What is needed: Once you have read the data below, write it all out exactly.

The input:
+++++
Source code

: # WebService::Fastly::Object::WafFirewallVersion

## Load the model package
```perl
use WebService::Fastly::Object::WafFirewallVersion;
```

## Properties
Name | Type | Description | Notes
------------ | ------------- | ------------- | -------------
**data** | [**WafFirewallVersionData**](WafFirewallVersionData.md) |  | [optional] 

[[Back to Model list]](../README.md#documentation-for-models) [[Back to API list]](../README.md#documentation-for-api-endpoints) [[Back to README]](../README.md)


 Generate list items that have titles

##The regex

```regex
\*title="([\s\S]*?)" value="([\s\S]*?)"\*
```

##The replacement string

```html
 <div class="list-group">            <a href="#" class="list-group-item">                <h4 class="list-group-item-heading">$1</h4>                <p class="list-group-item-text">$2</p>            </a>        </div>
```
+++++
Your response:
Source code

: # WebService::Fastly::Object::WafFirewallVersion

## Load the model package
```perl
use WebService::Fastly::Object::WafFirewallVersion;
```

## Properties
Name | Type | Description | Notes
------------ | ------------- | ------------- | -------------
**data** | [**WafFirewallVersionData**](WafFirewallVersionData.md) |  | [optional] 

[[Back to Model list]](../README.md#documentation-for-models) [[Back to API list]](../README.md#documentation-for-api-endpoints) [[Back to README]](../README.md)


 Generate list items that have titles

##The regex

```regex
\*title="([\s\S]*?)" value="([\s\S]*?)"\*
```

##The replacement string

```html
 <div class="list-group">            <a href="#" class="list-group-item">                <h4 class="list-group-item-heading">$1</h4>                <p class="list-group-item-text">$2</p>            </a>        </div>
```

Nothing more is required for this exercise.